真琴の初めて彼氏ができたのは高1の春だった。相手は高3のバスケットボール部の主将で、ルックスもいいし勉強もできたから、学校内は人気者だった。そんな人が好きになってくれるなんて、真琴はつい浮かれてしまって幸せの絶頂にいた。だけど、真相はいかにも残酷だった。その彼氏は真琴自身ではなく、その家柄と力関係に興味があったそうだった。医師一家だし、お父さんも病院の外科部長も勤めていて、彼氏はそのコネを利用したくて地元の医学部に入ろうとしていた。真琴はそれを知ってすぐに彼氏と別れたが、この件で人間不信をさらに強くなっていた。


そんな時でも、晴夏は真琴にこう励ましてくれた。


「あなたの存在価値は誰からのものではなく、自分が自分自身に与えるものだよ。私を見れば分かるじゃない。母親に愛されず捨てられたけど、それは私の問題じゃないだから。それに私が生きていることに喜んでいる人だっているし、あんな人のせいで自分を苦しめないでよ。私はマコが生きていることに感謝しているよ。だから、あんな男を忘れて、次はもっといいやつと出会えるんだよ。」


だから窪田は自分に特別な思いなんて持ってるはずがないと思っていた。


真琴は晴夏と相談できたことで、窪田のことにあまり深く考えないようにしていた。なるべく今まで通り彼と接触したが、内心では自分の気持ちがもう変わったと気づいた。彼は前と同じような素っ気ない態度で真琴と接していたので、あの日御岳山でのことはまるで幻かあるいは自分の妄想かなだと思った。
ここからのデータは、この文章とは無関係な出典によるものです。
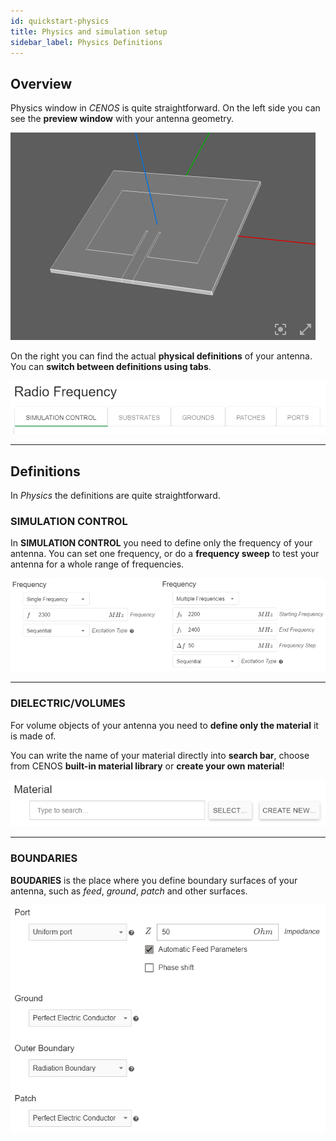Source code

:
 ```yaml
---
id: quickstart-physics
title: Physics and simulation setup
sidebar_label: Physics Definitions
---
```


## Overview

Physics window in *CENOS* is quite straightforward. On the left side you can see the **preview window** with your antenna geometry.

![assets/quickstart/Untitled13.png](assets/physics/1.png)

On the right you can find the actual **physical definitions** of your antenna. You can **switch between definitions using tabs**.

![assets/quickstart/Untitled13.png](assets/physics/2.png)

---

## Definitions

In *Physics* the definitions are quite straightforward.

### SIMULATION CONTROL

In **SIMULATION CONTROL** you need to define only the frequency of your antenna. You can set one frequency, or do a **frequency sweep** to test your antenna for a whole range of frequencies.

![assets/quickstart/Untitled13.png](assets/physics/3.png)

---

### DIELECTRIC/VOLUMES

For volume objects of your antenna you need to **define only the material** it is made of.

You can write the name of your material directly into **search bar**, choose from CENOS **built-in material library** or **create your own material**!

![assets/quickstart/Untitled13.png](assets/physics/4.png)

---

### BOUNDARIES

**BOUDARIES** is the place where you define boundary surfaces of your antenna, such as *feed*, *ground*, *patch* and other surfaces.

![assets/quickstart/Untitled13.png](assets/physics/5.png)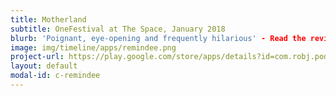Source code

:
 ```yaml
---
title: Motherland
subtitle: OneFestival at The Space, January 2018
blurb: 'Poignant, eye-opening and frequently hilarious' - Read the reviews: [theatrebox] from (https://theatrebox.blog/2018/01/12/programme-b-the-one-festival-the-space){:target="_blank"} to [The Upcoming](https://www.theupcoming.co.uk/2018/01/11/the-one-festival-programme-b-at-the-space-a-heady-mix-of-gender-race-depression-redemption-and-lots-of-laughs-theatre-review){:target="_blank"}.
image: img/timeline/apps/remindee.png
project-url: https://play.google.com/store/apps/details?id=com.robj.podalarm
layout: default
modal-id: c-remindee
---
```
そして、ある日の昼下がり、登山部の部室で集まったメンバーが騒ぎだした。部長が入って来た同時にいきなり大声で言った。


「窪田、お前のプリンセスが来たんだ。一階のフィールドで出迎えよ~」


これを聞いた部員たちは歓声が起こした。だけど、真琴はまるで凍りつくようにその場から動けなかった。窪田はいつものポーカーフェイスで無言のまま席から立ち上がって、一階にあるフィールドへ向かった。
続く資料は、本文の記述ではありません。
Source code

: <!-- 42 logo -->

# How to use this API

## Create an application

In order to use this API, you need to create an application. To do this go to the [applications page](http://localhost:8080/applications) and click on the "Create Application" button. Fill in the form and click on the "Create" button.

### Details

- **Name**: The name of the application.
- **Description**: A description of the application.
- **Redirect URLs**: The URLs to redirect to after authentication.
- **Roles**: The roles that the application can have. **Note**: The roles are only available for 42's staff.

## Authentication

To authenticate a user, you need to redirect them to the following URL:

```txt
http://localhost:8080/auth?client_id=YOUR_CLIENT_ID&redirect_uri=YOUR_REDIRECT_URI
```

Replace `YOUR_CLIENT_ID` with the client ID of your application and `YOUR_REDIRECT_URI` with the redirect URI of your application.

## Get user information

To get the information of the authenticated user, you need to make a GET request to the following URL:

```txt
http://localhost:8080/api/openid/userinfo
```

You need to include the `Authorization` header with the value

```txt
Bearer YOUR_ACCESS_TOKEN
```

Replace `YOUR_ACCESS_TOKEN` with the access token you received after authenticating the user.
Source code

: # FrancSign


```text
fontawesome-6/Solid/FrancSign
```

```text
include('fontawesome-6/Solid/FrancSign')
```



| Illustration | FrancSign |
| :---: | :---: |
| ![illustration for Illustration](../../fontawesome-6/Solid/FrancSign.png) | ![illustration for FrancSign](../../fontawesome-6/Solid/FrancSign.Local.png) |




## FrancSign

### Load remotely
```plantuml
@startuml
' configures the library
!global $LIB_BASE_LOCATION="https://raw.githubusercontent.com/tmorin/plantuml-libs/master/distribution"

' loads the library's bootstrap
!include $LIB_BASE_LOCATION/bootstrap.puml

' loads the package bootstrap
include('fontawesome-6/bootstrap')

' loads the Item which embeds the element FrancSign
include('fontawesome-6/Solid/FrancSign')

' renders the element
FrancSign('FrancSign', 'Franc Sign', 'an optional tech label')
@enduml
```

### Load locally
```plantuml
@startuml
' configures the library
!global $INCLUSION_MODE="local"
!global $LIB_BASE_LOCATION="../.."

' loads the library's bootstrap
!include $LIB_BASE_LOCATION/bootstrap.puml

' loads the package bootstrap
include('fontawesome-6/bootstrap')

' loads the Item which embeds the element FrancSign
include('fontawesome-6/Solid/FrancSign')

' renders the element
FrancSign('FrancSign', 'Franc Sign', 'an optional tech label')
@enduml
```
真琴はどうしても知りたかった。窪田はいったいどんな人が好きなの?彼女はつい窓際に行って、下にあるフィールドを見下ろした。


窪田を待っている女の子は自分とあまりにも違うタイプだった。背中までの黒いストレート髪は、風に吹かれて踊っているよう見えるサラサラの感じだった。膝の上までの白いワンピースは、すごくオシャレで女らしい感じだ。そしてあの長くてきれいな足は、可愛らしいサンダルを履いていた。まさにプリンセスだね。
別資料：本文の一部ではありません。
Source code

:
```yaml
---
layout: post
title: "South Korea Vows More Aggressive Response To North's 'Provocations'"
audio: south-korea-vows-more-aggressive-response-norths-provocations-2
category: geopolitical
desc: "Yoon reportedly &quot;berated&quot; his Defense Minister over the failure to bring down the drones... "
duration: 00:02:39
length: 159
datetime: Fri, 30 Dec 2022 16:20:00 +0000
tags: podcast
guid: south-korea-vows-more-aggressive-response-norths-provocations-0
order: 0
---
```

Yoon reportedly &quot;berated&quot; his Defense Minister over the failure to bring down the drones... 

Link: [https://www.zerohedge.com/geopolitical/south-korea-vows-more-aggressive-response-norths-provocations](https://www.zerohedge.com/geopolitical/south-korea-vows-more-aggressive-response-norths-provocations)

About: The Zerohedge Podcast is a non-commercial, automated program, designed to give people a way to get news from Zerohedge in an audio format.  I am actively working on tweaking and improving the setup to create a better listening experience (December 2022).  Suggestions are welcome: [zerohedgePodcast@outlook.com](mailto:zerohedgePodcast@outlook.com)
窪田を見つけた瞬間、彼女の顔が瞬時明るくなっていた。そして、窪田も満面の微笑みで彼女を見ていた。二人は何を話しているかは二階から聞こえなかったが、楽しいで幸せなオーラに包まれているのは間違いなかった。そして、別れ際、彼女は窪田の頬にキスした後、手を振りながらフィールドからゲートへ歩き出した。彼女の後ろ姿を見つめながら、窪田の柔らかい表情がとても印象的だった。


やっぱりだね、自分だけが勘違いしたと思った真琴。


好きな人を見ている窪田はあんな顔だったとは知らなかった。


「まあ、あんな顔は私とは一生無縁でしょう。」


真琴にとって、これで彼女が大学入ってから最初の恋愛、いや片思いが終わってしまった。